Latest news

05/05/07 Joe Currie brings a full retrospective

The collection of works with ArtLab by Joe Currie are taken from the full range of the artist’s practice and offer to some extent a retrospective of his work. In his most recent solo exhibition in the UK, at the James Colman Gallery in 2004, the centrepiece of the exhibition was a life-size chrome sculpture of Steve Mc Queen sliding from his motorbike, trying in vain to elude enemy re-capture; an infamous scene from the 1963 POW Movie The Great Escape.

On ArtLab can be seen a study for this work, Escape to Nowhere. We also have displayed Smokey is the Bandit referencing the 1980’s film starring Burt Reynolds. Both these works belong to a series produced in the early 00s in which Currie is probing contemporary notions of celebrity and masculinity by referencing iconic masculine figures from our immediate cultural history. What appeals to the artist is these actors’ persona that combines both their heroism and fallibility; this combination, in itself, is perhaps the essence of their sex appeal.

Currie’s studio is in the West Country and we also have displayed examples of work that demonstrate his connection with rural life. The works are, however, far removed from the notion of the romantic idyll. Landscapes scarred by fly-tipping, industrial dump sites and rubbish tips, as in Wasteland, have been lovingly hewn in pencil and crayon. The works from this series collectively appear to be a detached meditation on the state of our unloved, yet beautiful, countryside.

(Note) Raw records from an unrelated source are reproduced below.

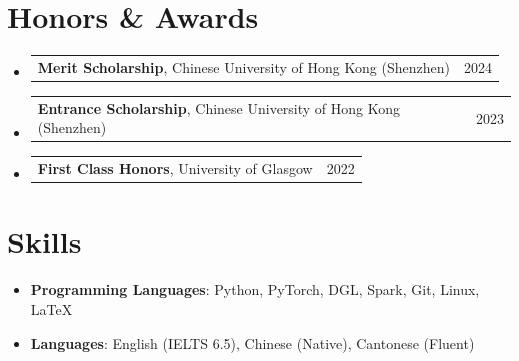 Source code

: \documentclass[letterpaper,11pt]{article}
\makeatletter
\newcommand{\resumeSubHeadingListStart}{\begin{itemize}[leftmargin=0.0in, label={}]}
\newcommand{\resumeSubHeadingListEnd}{\end{itemize}}
\newcommand{\resumeProjectHeading}[2]{
    \item
    \begin{tabular*}{0.97\textwidth}{l@{\extracolsep{\fill}}r}
      \small#1 & #2 \\
    \end{tabular*}\vspace{-7pt}
}
\makeatother
\begin{document}
\section{Honors \& Awards}
\resumeSubHeadingListStart
\resumeProjectHeading{\textbf{Merit Scholarship}, Chinese University of Hong Kong (Shenzhen)}{2024}
\resumeProjectHeading{\textbf{Entrance Scholarship}, Chinese University of Hong Kong (Shenzhen)}{2023}
\resumeProjectHeading{\textbf{First Class Honors}, University of Glasgow}{2022}
\resumeSubHeadingListEnd

\section{Skills}
\begin{itemize}[leftmargin=0.15in, label={}]
    \item \textbf{Programming Languages}{: Python, PyTorch, DGL, Spark, Git, Linux, LaTeX}
    \vspace{-8pt}
    \item \textbf{Languages}{: English (IELTS 6.5), Chinese (Native), Cantonese (Fluent)}
\end{itemize}
\end{document}
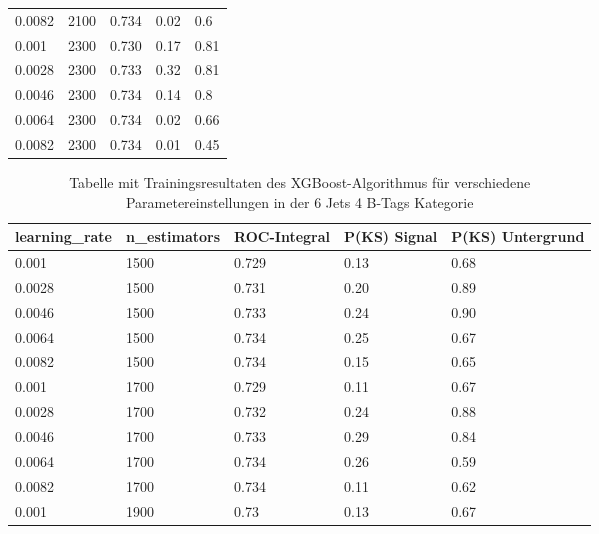 \begin{table}[tbp]
\begin{center}
\begin{tabular}{lllll}
\num{0,0082} & \num{2100} & \num{0,734} & \num{0,02} & \num{0,6}\\
\num{0,001}  & \num{2300} & \num{0,730} & \num{0,17} & \num{0,81}\\
\num{0,0028} & \num{2300} & \num{0,733} & \num{0,32} & \num{0,81}\\
\num{0,0046} & \num{2300} & \num{0,734} & \num{0,14} & \num{0,8}\\
\num{0,0064} & \num{2300} & \num{0,734} & \num{0,02} & \num{0,66}\\
\num{0,0082} & \num{2300} & \num{0,734} & \num{0,01} & \num{0,45}\\
  \hline
  \end{tabular}
  \end{center}
\end{table}

\begin{table}[tbp]\parbox{12cm}{
  \caption[XGBoost 6j4t Ergebnisse]{Tabelle mit Trainingsresultaten des XGBoost-Algorithmus f\"ur verschiedene Parametereinstellungen in der 6 Jets 4 B-Tags Kategorie}%
  }\label{tab:xgboost_6j4t}
  \begin{center}
  \begin{tabular}{lllll}
  \hline
  learning\_rate & n\_estimators & ROC-Integral & P(KS) Signal & P(KS) Untergrund\\
  \hline
\num{0,001}  & \num{1500} & \num{0,729} & \num{0,13} & \num{0,68}\\
\num{0,0028} & \num{1500} & \num{0,731} & \num{0,20} & \num{0,89}\\
\num{0,0046} & \num{1500} & \num{0,733} & \num{0,24} & \num{0,90}\\
\num{0,0064} & \num{1500} & \num{0,734} & \num{0,25} & \num{0,67}\\
\num{0,0082} & \num{1500} & \num{0,734} & \num{0,15} & \num{0,65}\\
\num{0,001}  & \num{1700} & \num{0,729} & \num{0,11} & \num{0,67}\\
\num{0,0028} & \num{1700} & \num{0,732} & \num{0,24} & \num{0,88}\\
\num{0,0046} & \num{1700} & \num{0,733} & \num{0,29} & \num{0,84}\\
\num{0,0064} & \num{1700} & \num{0,734} & \num{0,26} & \num{0,59}\\
\num{0,0082} & \num{1700} & \num{0,734} & \num{0,11} & \num{0,62}\\
\num{0,001}  & \num{1900} & \num{0,73}  & \num{0,13} & \num{0,67}\\

\end{tabular}
\end{center}
\end{table}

Lastly, we have examples of the artist’s sculptural works. Throughout his practice, Joe Currie has an undeniable connection with postmodernism in art, one of the most dominant themes in contemporary art in the last twenty years.

The references he is making to film and other media and the way he presents mankind’s ambivalent relationship with nature flag this up. But this tendency is most apparent in his sculptural works. They express the full force of his creative imagination to produce icons in their own right that make comments on our understanding of gender, heroism and sex.